Photo by Philip Decker courtesy of the Assn. of Farmworker Opportunity Programs

Summer’s coming up, and everyone has decided to hunt down a summer job. My friends share advice: Yeah, the Bowl is a lot of fun, but beware of drunk guys hitting on you at Aerosmith concerts. In-n-Out? Not bad, you get $8 an hour. Tutoring? Good cash if you can get it.

No matter how many irritable customers we have to deal with, we expect to find clean bathrooms and regular paychecks. We don’t have to use dangerous tools, and if a supervisor tries to harrass a female employee, she can quit the job or bring him to court. We expect these protections—the federal laws guarantee them. But through a campaign by Human Rights Watch, I found out that a lot of kids and teens who work on farms do not enjoy the same working conditions that we take for granted.

I have joined other students at Human Rights Watch to fight for a law called the CARE bill to prohibit children from hazardous labor, enforce minimum hours that allow children to attend school, and toughen inspection policies. When farms deny child workers toilets, water, or fair pay, the state will punish them with increased fines.

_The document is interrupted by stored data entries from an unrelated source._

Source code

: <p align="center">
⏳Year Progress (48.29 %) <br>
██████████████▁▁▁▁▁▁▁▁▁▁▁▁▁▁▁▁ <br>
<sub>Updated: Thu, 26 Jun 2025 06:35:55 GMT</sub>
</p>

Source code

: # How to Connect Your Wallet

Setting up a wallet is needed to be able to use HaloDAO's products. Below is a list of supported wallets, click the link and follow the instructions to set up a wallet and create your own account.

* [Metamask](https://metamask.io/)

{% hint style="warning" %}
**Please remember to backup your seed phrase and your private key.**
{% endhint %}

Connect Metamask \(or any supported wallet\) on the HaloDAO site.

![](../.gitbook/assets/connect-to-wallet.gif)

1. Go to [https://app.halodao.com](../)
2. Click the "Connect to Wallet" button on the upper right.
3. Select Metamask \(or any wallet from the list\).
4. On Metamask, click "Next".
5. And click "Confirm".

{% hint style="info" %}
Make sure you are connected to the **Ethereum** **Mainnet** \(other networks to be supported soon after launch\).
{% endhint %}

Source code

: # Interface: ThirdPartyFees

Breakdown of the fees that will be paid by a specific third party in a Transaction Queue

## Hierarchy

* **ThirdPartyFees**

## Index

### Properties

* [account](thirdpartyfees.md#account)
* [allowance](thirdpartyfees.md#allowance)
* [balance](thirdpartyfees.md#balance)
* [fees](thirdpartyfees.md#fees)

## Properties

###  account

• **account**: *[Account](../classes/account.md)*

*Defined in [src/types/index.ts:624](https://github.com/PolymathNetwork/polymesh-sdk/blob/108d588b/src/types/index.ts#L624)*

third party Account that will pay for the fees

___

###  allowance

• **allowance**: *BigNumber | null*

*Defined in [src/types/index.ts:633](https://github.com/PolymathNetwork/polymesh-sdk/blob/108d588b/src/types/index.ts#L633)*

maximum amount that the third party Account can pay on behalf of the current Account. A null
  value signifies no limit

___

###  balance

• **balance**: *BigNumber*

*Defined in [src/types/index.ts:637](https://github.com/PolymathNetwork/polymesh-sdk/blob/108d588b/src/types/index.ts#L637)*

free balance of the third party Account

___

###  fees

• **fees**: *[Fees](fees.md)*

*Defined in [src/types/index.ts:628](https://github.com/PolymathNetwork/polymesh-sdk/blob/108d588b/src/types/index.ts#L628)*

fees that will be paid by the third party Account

Currently, federal law allows agriculture businesses to exploit children who work in fields and packing plants. Children can use pesticides, cutting instruments, and heavy machinery. Fourteen and 15-year-olds can work unlimited hours with no overtime. When companies fail to provide proper water or sanitation, the government slaps their wrists with fines of a few thousand dollars. For all their hard work, children often lose their wages; most get paid about $4 an hour, and many receive $3 for 12 hours of work a day.

In most jobs, the Fair Standards of Labor Act (FSLA) forbids children under 14 from working. Agricultural employers, on the other hand, can hire 12- and 13-year olds to work on a farm—as long as a parent works on the same farm. The exception encourages large farms to force children of their adult workers to join their parents’ job—instead of going to school.

In addition, the FSLA requires that children work only 40 hours in a nonschool week, and 18 hours in a school week. In agriculture, however, the FSLA allows employers to hire 14 and 15-year old children to work unlimited hours—and without parental consent. With this exception, employers can make children work 12 or more hours a day under grueling conditions, thus denying them a chance to get an education.

More than 300,000 children work in agriculture, and very few can rely on protections of their rights. Without powerful lobbies pressuring the government for child farmworkers’ rights, little has changed since the 1970s, when Congress last amended the FLSA.

To address this situation, students across Los Angeles have joined to fight for the passage of the CARE law. With the guidance of Human Rights Watch, we’ve visited Congress members, given speeches at schools, held an art contest, and gathered almost 3,000 signatures on petitions.

For more information, visit http://www.hrw.org/campaigns/crp/farmchild/index.htm. There is a petition to sign and a letter to send to your representatives. To get directly involved, call Human Rights Watch at (310) 477-5540 or e-mail childfarm@hotmail.com.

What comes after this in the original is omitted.